The two storage domains ideally would work together as an continuum, and not in isolation.
Conversely, I believe that the vendors of PCIe flash products will find this to be true, but from a different perspective - the storage domain *has* to extend from the server to external devices and storage arrays to be truly effective. Going back in history, there was a time when most storage was captive inside the server. And now we live in an era of external storage arrays.
Indeed, it probably won't be long before we hear about more partnerships forming between the server-side flash storage folks and the more traditional array vendors.
I also think it's safe to say that any such partnership is unlikely to deliver the same benefits of a purpose-built and fully-integrated end-to-end solution from a single vendor. We've seen this before; we'll likely see it again.
Reversing The Flow
Things get more interesting when you consider going the other direction. If you think about it, the discussion up to now has been about getting important data closer to the server through various forms of intelligent caching, both volatile and non-volatile.
But what about moving the compute workload closer to the storage? If a task is data-intensive but doesn't require a ton of compute (thinking of certain aspects of big-data processing as an example), wouldn't it make sense to move the task closer to the storage, vs. trying to move terabytes of data across a wire?
That's exactly what we've been showing, first at EMC World, and now again at Oracle Open World. The target here is the Isilon scale-out NAS device. We now can show virtual machines "VMotioning" to the array, and back again.

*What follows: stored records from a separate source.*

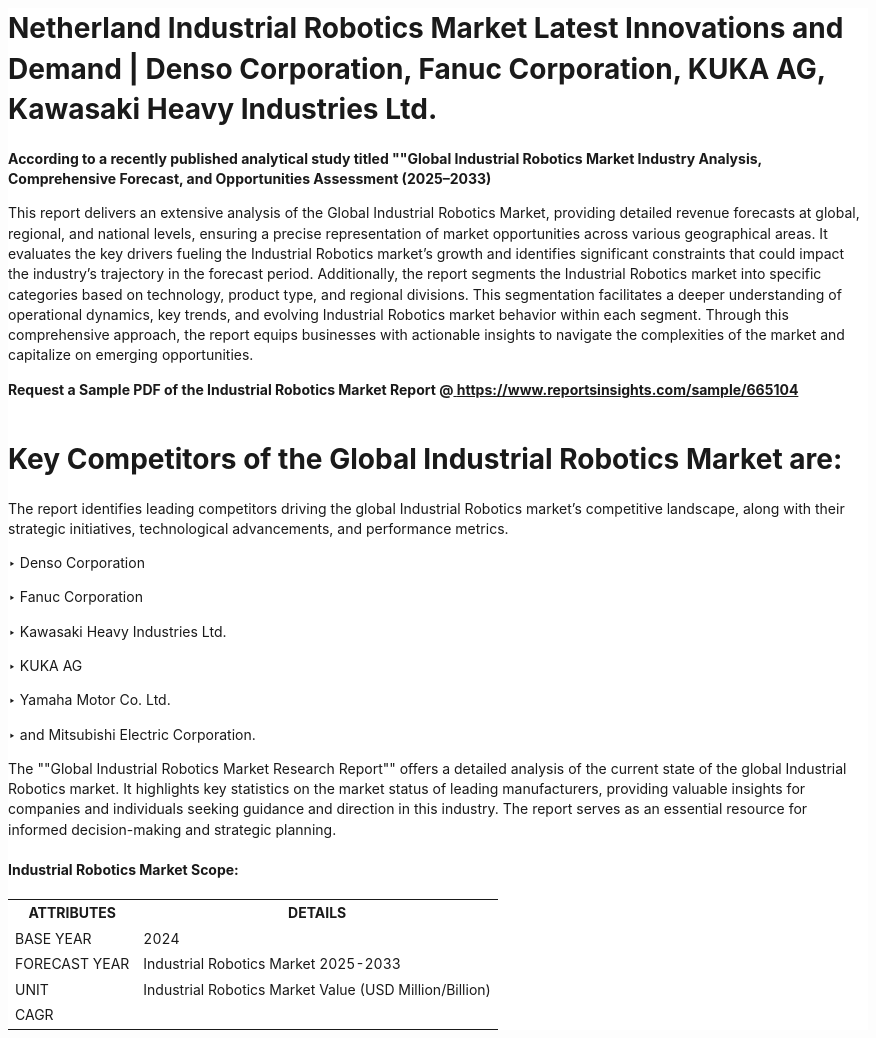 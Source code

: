 # Netherland Industrial Robotics Market Latest Innovations and Demand | Denso Corporation, Fanuc Corporation, KUKA AG, Kawasaki Heavy Industries Ltd.

<strong>According to a recently published analytical study titled ""Global Industrial Robotics Market Industry Analysis, Comprehensive Forecast, and Opportunities Assessment (2025–2033)</strong>

 This report delivers an extensive analysis of the Global Industrial Robotics Market, providing detailed revenue forecasts at global, regional, and national levels, ensuring a precise representation of market opportunities across various geographical areas. It evaluates the key drivers fueling the Industrial Robotics market’s growth and identifies significant constraints that could impact the industry’s trajectory in the forecast period. Additionally, the report segments the Industrial Robotics market into specific categories based on technology, product type, and regional divisions. This segmentation facilitates a deeper understanding of operational dynamics, key trends, and evolving Industrial Robotics market behavior within each segment. Through this comprehensive approach, the report equips businesses with actionable insights to navigate the complexities of the market and capitalize on emerging opportunities.

<strong>Request a Sample PDF of the Industrial Robotics Market Report </strong><strong>@<a href=https://www.reportsinsights.com/sample/665104> https://www.reportsinsights.com/sample/665104</a></strong></font>

# <strong>Key Competitors of the Global Industrial Robotics Market are:</strong>

The report identifies leading competitors driving the global Industrial Robotics market’s competitive landscape, along with their strategic initiatives, technological advancements, and performance metrics.

‣ Denso Corporation

‣ Fanuc Corporation

‣ Kawasaki Heavy Industries Ltd.

‣ KUKA AG

‣ Yamaha Motor Co. Ltd.

‣ and Mitsubishi Electric Corporation.

The ""Global Industrial Robotics Market Research Report"" offers a detailed analysis of the current state of the global Industrial Robotics market. It highlights key statistics on the market status of leading manufacturers, providing valuable insights for companies and individuals seeking guidance and direction in this industry. The report serves as an essential resource for informed decision-making and strategic planning.

<h4>Industrial Robotics Market Scope:</h4>
<table>
<tr>
<th>ATTRIBUTES</th>
<th>DETAILS</th>
</tr>
<tr>
<td>BASE YEAR</td>
<td>2024</td>
</tr>
<tr>
<td>FORECAST YEAR</td>
<td>Industrial Robotics Market 2025-2033</td>
</tr>
<tr>
<td>UNIT</td>
<td>Industrial Robotics Market Value (USD Million/Billion)</td>
<tr>
<td>CAGR</td>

Is your application compute-intensive, but doesn't consume a lot of data? Intelligently move the data closer to the server as needed. Is your application data-intensive, but doesn't consume a lot of compute? Move it to the array as needed, and back again.
And do so automatically in very large environments, and with the visibility and control that administrators will need.
Blink once, and you end up with very different infrastructure landscape than what we have today: servers taking on the properties of storage arrays, and storage arrays taking on the properties of servers.
Thankfully, they're all made of essentially the same components :)
Packaging Simplicity?
Anyone who's spend time with an Isilon array realizes that its approach completely redefines what it means to be simple at scale.
As your environment grows, you simple rack up more modules -- they auto-configure, auto-balance and auto-protect.
I found it fun to watch it do its storage magic the first few times (sort of like watching a disk defragmenter program), but you quickly move on to more interesting things.
It just works, case closed.
Just the thing for scale-out NAS.
But what about scale-out compute, especially if we're considering lots of smaller VMs?
It's not hard to imagine the same model being applied to virtual machines *and* storage using the exact same scale-out paradigm.
Combined storage and server capacity comes in small bricks built of familiar commodity technologies; and through the magic of smart software, you simply rack up the ones you need, and everything auto-configures and auto-balances.
Not for every IT environment, but potentially useful for many I'd think.
Where Does That Leave Us?
I think the IT pundits are quite correct in asserting that there are powerful waves of change and disruption percolating through our entire IT industry -- from cloud to big data to even smaller domains such as storage, shifts are happening.
And, like the IT pundits, we at EMC keep a close eye on all the small startup companies that have latched onto one idea or another. Trust me, we're just as interested in them as anyone would be; perhaps even more so.
But what I think many people might miss is that larger companies such as EMC can often accelerate and capitalize these fundamental shifts -- if they have the culture, motivation and leadership to do so.
Especially if we've seen the movie before :)
Chuck, Great article... you pretty much describe Nutanix to the tee in your last few paragraphs!
Posted by: Rick Westrate | October 06, 2011 at 10:59 PM
Violin Memory is someone who comes to mind with a redundant array (all flash), smart software and cost per performance/capacity that competes with spindle based array's on price and reliability. Great article BTW
Posted by: Broke_Da Mouth | October 12, 2011 at 12:31 AM